Only 9% of executives say they have an excellent understanding of their AI dependencies as organizations face growing vendor lock-in and operational resilience challenges.
Key Takeaways
- Only 9% of executives say they have an excellent understanding of their AI dependencies.
- 71% say switching their primary AI vendor or model would be difficult today.
- 72% would accept a 20% cost increase to maintain multiple AI vendors for strategic flexibility.
- 81% say a seven-day outage at a primary AI vendor would have a severe or critical impact on operations.
- Organizations with stronger control across data, models, and infrastructure protect 55% more operating profit from AI-driven disruption.
The IBM Institute for Business Value released a new report examining how organizations are managing AI sovereignty as AI becomes increasingly embedded in business operations.
Based on a survey of 1,000 senior executives, the report found that many organizations are expanding AI adoption while struggling to maintain visibility into the vendors, models, infrastructure, and data dependencies that support those systems.
The findings suggest AI sovereignty is emerging as a governance issue as organizations seek greater control over the technologies driving operational decisions.
Organizations lack visibility into AI dependencies
Only 9% of executives said they have an excellent understanding of their dependencies on AI vendors, models, and infrastructure.
At the same time, 71% said switching their primary AI vendor or model would be difficult if required today. IBM said the findings highlight the growing challenge of maintaining flexibility as organizations become increasingly reliant on AI services and providers.
The report defines AI sovereignty as an organization’s ability to move data, swap models, and shift workloads across environments when technical, commercial, or regulatory conditions change.
These dependencies have become more complex over the past two years, with executives reporting unexpected price increases, usage restrictions, service deprecations, changes to data-handling practices, and geographic access limitations.
Vendor concentration creates resilience concerns
The study found that 81% of executives believe a seven-day outage affecting a primary AI vendor would have a severe impact on business operations.
In addition, 75% of executives who switched or attempted to switch AI vendors over the past two years said the process was difficult due to data portability issues, model revalidation requirements, compliance obligations, and being tied to a specific vendor’s technology.
Despite those challenges, many organizations are willing to invest in flexibility.
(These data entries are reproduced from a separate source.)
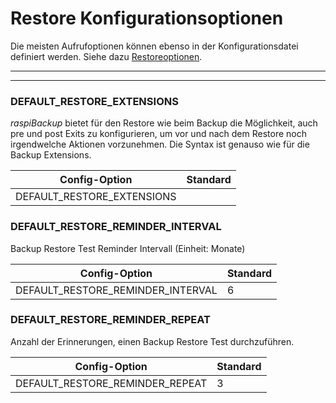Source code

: # Restore Konfigurationsoptionen

Die meisten Aufrufoptionen können ebenso in der Konfigurationsdatei
definiert werden. Siehe dazu [Restoreoptionen](restore-options.md).

<div class="table-wrapper-for-options">

------------------

<!-- toc -->

------------------

### DEFAULT_RESTORE_EXTENSIONS

*raspiBackup* bietet für den Restore wie beim Backup die Möglichkeit,
auch pre und post Exits zu konfigurieren, um vor und nach dem Restore noch
irgendwelche Aktionen vorzunehmen. Die Syntax ist genauso wie für die Backup
Extensions.

| Config-Option              | Standard |
|----------------------------|----------|
| DEFAULT_RESTORE_EXTENSIONS |          |


### DEFAULT_RESTORE_REMINDER_INTERVAL

Backup Restore Test Reminder Intervall (Einheit: Monate)

| Config-Option              | Standard |
|----------------------------|----------|
| DEFAULT_RESTORE_REMINDER_INTERVAL | 6 |

### DEFAULT_RESTORE_REMINDER_REPEAT

Anzahl der Erinnerungen, einen Backup Restore Test durchzuführen.

| Config-Option              | Standard |
|----------------------------|----------|
| DEFAULT_RESTORE_REMINDER_REPEAT | 3   |

</div>

[.status]: rst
The report found that 72% of executives would pay 20% more to maintain multiple AI vendors if doing so improved strategic freedom and reduced dependence on a single provider.
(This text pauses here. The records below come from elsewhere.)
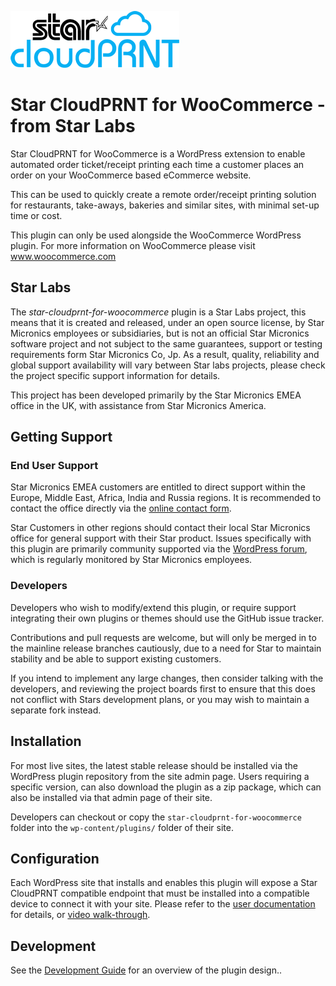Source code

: ![Logo](images/logo.png)

# Star CloudPRNT for WooCommerce - from Star Labs

Star CloudPRNT for WooCommerce is a WordPress extension to enable automated order ticket/receipt printing each time a customer places an order on your WooCommerce based eCommerce website.

This can be used to quickly create a remote order/receipt printing solution for restaurants, take-aways, bakeries and similar sites, with minimal set-up time or cost.

This plugin can only be used alongside the WooCommerce WordPress plugin.  For more information on WooCommerce please visit www.woocommerce.com

## Star Labs

The *star-cloudprnt-for-woocommerce* plugin is a Star Labs project, this means that it is created and released, under an open source license, by Star Micronics employees or subsidiaries, but is not an official Star Micronics software project and not subject to the same guarantees, support or testing requirements form Star Micronics Co, Jp. As a result, quality, reliability and global support availability will vary between Star labs projects, please check the project specific support information for details.

This project has been developed primarily by the Star Micronics EMEA office in the UK, with assistance from Star Micronics America.

## Getting Support

### End User Support

Star Micronics EMEA customers are entitled to direct support within the Europe, Middle East, Africa, India and Russia regions. It is recommended to contact the office directly via the [online contact form](https://star-emea.com/contact/).

Star Customers in other regions should contact their local Star Micronics office for general support with their Star product. Issues specifically with this plugin are primarily community supported via the [WordPress forum](https://wordpress.org/support/plugin/star-cloudprnt-for-woocommerce/), which is regularly monitored by Star Micronics employees.

### Developers

Developers who wish to modify/extend this plugin, or require support integrating their own plugins or themes should use the GitHub issue tracker.

Contributions and pull requests are welcome, but will only be merged in to the mainline release branches cautiously, due to a need for Star to maintain stability and be able to support existing customers.

If you intend to implement any large changes, then consider talking with the developers, and reviewing the project boards first to ensure that this does not conflict with Stars development plans, or you may wish to maintain a separate fork instead.

## Installation

For most live sites, the latest stable release should be installed via the WordPress plugin repository from the site admin page.
Users requiring a specific version, can also download the plugin as a zip package, which can also be installed via that admin page of their site.

Developers can checkout or copy the `star-cloudprnt-for-woocommerce` folder into the `wp-content/plugins/` folder of their site.

## Configuration

Each WordPress site that installs and enables this plugin will expose a Star CloudPRNT compatible endpoint that must be installed into a compatible device to connect it with your site.
Please refer to the [user documentation](readme.txt) for details, or [video walk-through](https://www.youtube.com/watch?v=2O3pZJ-kfqk).

## Development

See the [Development Guide](development.md) for an overview of the plugin design..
IBM noted that 28% of organizations already use four or more AI vendors as part of a strategy to maximize flexibility and avoid lock-in.
Governance and control linked to business outcomes
The report found that organizations with the strongest control across data, models, infrastructure, and applications protect 55% more operating profit from AI-driven disruption than organizations with less control.
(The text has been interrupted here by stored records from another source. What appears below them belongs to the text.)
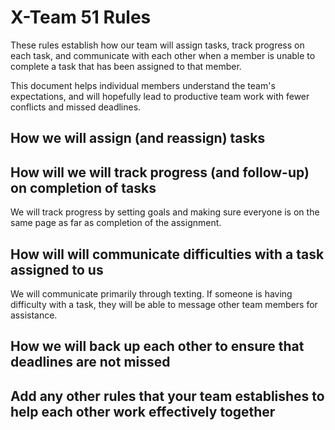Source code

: # X-Team 51 Rules

These rules establish how our team will assign tasks,
track progress on each task, and communicate with each other 
when a member is unable to complete a task that has been assigned to that member.

This document helps individual members understand the team's expectations,
and will hopefully lead to productive team work with fewer conflicts
and missed deadlines.

## How we will assign (and reassign) tasks



## How will we will track progress (and follow-up) on completion of tasks
We will track progress by setting goals and making sure everyone is on the 
same page as far as completion of the assignment.


## How will will communicate difficulties with a task assigned to us

We will communicate primarily through texting. If someone is having difficulty with a task, 
they will be able to message other team members for assistance. 

## How we will back up each other to ensure that deadlines are not missed



## Add any other rules that your team establishes to help each other work effectively together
The report also found that 57% of executives said replacing a core AI model would require significant decoupling or even a complete system rebuild. In comparison, 56% said moving core AI systems and applications to a different vendor would take at least six months.
As AI systems become more deeply embedded in business operations, IBM said organizations are increasingly evaluating how much control they maintain over the data, models, and infrastructure that support those capabilities.